Look at a Sig P250C in .40 cal. :smt002

BTW.....you should never ask yourself particular questions. Especially one like, Is it too soon to buy another gun? 

It's a no-brainer. :smt083


----------



## Jonny_Cannon (Dec 17, 2012)

Never too early. Never enough guns lol. And they're better than women because one doesn't complain when you get your hands all over another one.

Cannon


----------



## skinnyb (Jan 18, 2013)

Heck, get another PX4 in .40 if the 9mm is treating you good. I have a full size .40 and love it. For me it would be a no brainer since the operation is the same, muscle memory would be identical. I am in the same camp however my 9mm is a SC model PX4. As for being too early, it is never too early. I bought 5 handguns in 5 months...


----------



## MikeT57 (Dec 31, 2012)

I say buy that .40. I have a glock 23 and love it, but those Berettas are really sweet. If you want variety get another manufacturer but if you dig the PX4 style, stick with it. You can never have too many guns. Oh and don't concern yourself with the safety on a Glock if you go that route. That trigger safety is extremely reliable.


----------



## ssureshot (Jan 7, 2013)

As long as you've had the proper training go for it..


----------



## Harryball (Oct 10, 2012)

OP, I would look into the M&P line. Great pistols and the price is not to bad.


----------



## TheLAGuy (Nov 28, 2012)

paratrooper said:


> Look at a Sig P250C in .40 cal. :smt002
> 
> BTW.....you should never ask yourself particular questions. Especially one like, Is it too soon to buy another gun?
> 
> It's a no-brainer. :smt083


Thanks for all the responses guys!

How much will that Sig run me?

I love my Beretta but want some variety as some of you guys stated. I think it almost be a waste of money to get the Px4 in .40. The S&W looks pretty sweet.


----------



## paratrooper (Feb 1, 2012)

TheLAGuy said:


> Thanks for all the responses guys!
> 
> How much will that Sig run me?
> 
> I love my Beretta but want some variety as some of you guys stated. I think it almost be a waste of money to get the Px4 in .40. The S&W looks pretty sweet.

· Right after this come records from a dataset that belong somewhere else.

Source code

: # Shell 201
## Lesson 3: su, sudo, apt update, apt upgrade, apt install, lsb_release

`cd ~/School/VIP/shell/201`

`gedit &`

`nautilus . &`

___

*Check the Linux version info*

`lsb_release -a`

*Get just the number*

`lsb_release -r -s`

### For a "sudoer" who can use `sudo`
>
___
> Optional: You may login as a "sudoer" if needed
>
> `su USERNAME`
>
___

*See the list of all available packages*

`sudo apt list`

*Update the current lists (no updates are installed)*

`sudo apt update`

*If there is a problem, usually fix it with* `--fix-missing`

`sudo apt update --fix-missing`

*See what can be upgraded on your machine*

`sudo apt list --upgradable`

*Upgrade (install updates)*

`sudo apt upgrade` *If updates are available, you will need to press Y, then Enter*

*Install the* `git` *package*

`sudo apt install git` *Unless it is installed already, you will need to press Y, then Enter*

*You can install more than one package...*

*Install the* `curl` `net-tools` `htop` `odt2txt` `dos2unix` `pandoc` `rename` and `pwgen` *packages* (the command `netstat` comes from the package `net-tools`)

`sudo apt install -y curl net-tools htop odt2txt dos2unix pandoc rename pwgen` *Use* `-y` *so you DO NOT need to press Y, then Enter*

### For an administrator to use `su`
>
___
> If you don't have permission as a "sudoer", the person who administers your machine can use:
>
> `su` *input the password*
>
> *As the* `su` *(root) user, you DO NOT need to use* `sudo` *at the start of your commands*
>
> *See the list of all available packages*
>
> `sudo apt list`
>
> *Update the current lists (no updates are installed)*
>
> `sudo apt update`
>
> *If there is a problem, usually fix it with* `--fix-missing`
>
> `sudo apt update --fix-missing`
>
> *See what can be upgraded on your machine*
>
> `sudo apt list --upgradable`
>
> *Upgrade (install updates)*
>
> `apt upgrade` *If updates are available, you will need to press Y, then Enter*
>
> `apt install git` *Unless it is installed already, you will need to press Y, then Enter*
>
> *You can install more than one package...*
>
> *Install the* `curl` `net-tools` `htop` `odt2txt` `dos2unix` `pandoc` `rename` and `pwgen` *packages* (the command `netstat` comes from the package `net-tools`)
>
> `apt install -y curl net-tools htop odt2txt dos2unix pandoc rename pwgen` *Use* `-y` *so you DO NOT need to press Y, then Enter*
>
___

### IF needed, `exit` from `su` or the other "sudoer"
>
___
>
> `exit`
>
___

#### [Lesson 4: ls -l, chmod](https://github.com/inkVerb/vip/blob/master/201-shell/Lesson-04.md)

Go to: Guns for Sale - Online Gun Auction - Buy Guns at GunBroker.com

Do a search for *Sig P250C*

Lots to choose from.


----------



## TheLAGuy (Nov 28, 2012)

Thanks for the recommendation.

Also, considering I have a semi-auto (9mm beretta px4 storm), would you consider switching it up and getting a revolver instead of another semi-auto? .357 magnum or something of the like? I just really like my semi-auto and they are popular for a reason, right?


----------



## berettabone (Jan 23, 2012)

Do you think that I should pay my electric bill today, or wait till next week, and what about the cable bill? I could pay it today, but they really tick me off, so maybe i'll pay it late, and I think it might snow by me....do you think I should buy a new shovel, or just use the one I have? My car was running funny the other day, do you think it's the gas, or maybe the fuel filter, or maybe I just don't drive it enough...what do you think?UOTE=TheLAGuy;281792]Thanks for the recommendation.

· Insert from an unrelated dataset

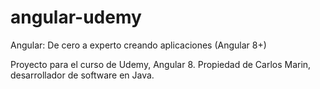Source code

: # angular-udemy
Angular: De cero a experto creando aplicaciones (Angular 8+)

Proyecto para el curso de Udemy, Angular 8. Propiedad de Carlos Marin, desarrollador de software en Java.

Also, considering I have a semi-auto (9mm beretta px4 storm), would you consider switching it up and getting a revolver instead of another semi-auto? .357 magnum or something of the like? I just really like my semi-auto and they are popular for a reason, right?[/QUOTE]


----------



## paratrooper (Feb 1, 2012)

TheLAGuy said:


> Thanks for the recommendation.
> 
> Also, considering I have a semi-auto (9mm beretta px4 storm), would you consider switching it up and getting a revolver instead of another semi-auto? .357 magnum or something of the like? I just really like my semi-auto and they are popular for a reason, right?


Everybody should have at least one revolver or 12.

Me....I prefer S&W. I have calibers from .22LR to .44 Mag. I do prefer the SS ones over the blue ones. But that's just me.

I've heard that there are mentally disturbed individuals out there that prefer the blue over the SS. Go figure!

Anyways, try to take it one step at a time and not take on too much all at once. Educate yourself as much as you can on firearms. If you do, you will find it most rewarding.


----------



## TheLAGuy (Nov 28, 2012)

berettabone said:


> Do you think that I should pay my electric bill today, or wait till next week, and what about the cable bill? I could pay it today, but they really tick me off, so maybe i'll pay it late, and I think it might snow by me....do you think I should buy a new shovel, or just use the one I have? My car was running funny the other day, do you think it's the gas, or maybe the fuel filter, or maybe I just don't drive it enough...what do you think?UOTE=TheLAGuy;281792]Thanks for the recommendation.
> 
> Also, considering I have a semi-auto (9mm beretta px4 storm), would you consider switching it up and getting a revolver instead of another semi-auto? .357 magnum or something of the like? I just really like my semi-auto and they are popular for a reason, right?


[/QUOTE]
Jeez man, I'm just asking for some advice. NO reason to be a jerk about it! Tough crowd!


----------



## berettabone (Jan 23, 2012)

No, we've just gotten to know your patterns.....Jeez man, I'm just asking for some advice. NO reason to be a jerk about it! Tough crowd![/QUOTE]


----------



## TheLAGuy (Nov 28, 2012)

What are my patterns exactly? Trying to spur conversation? I don't get it.. but thats alright.


----------



## berettabone (Jan 23, 2012)

Some understand it...that's why a post of yours was closed.


TheLAGuy said:


> What are my patterns exactly? Trying to spur conversation? I don't get it.. but thats alright.


----------



## guardrail (May 23, 2010)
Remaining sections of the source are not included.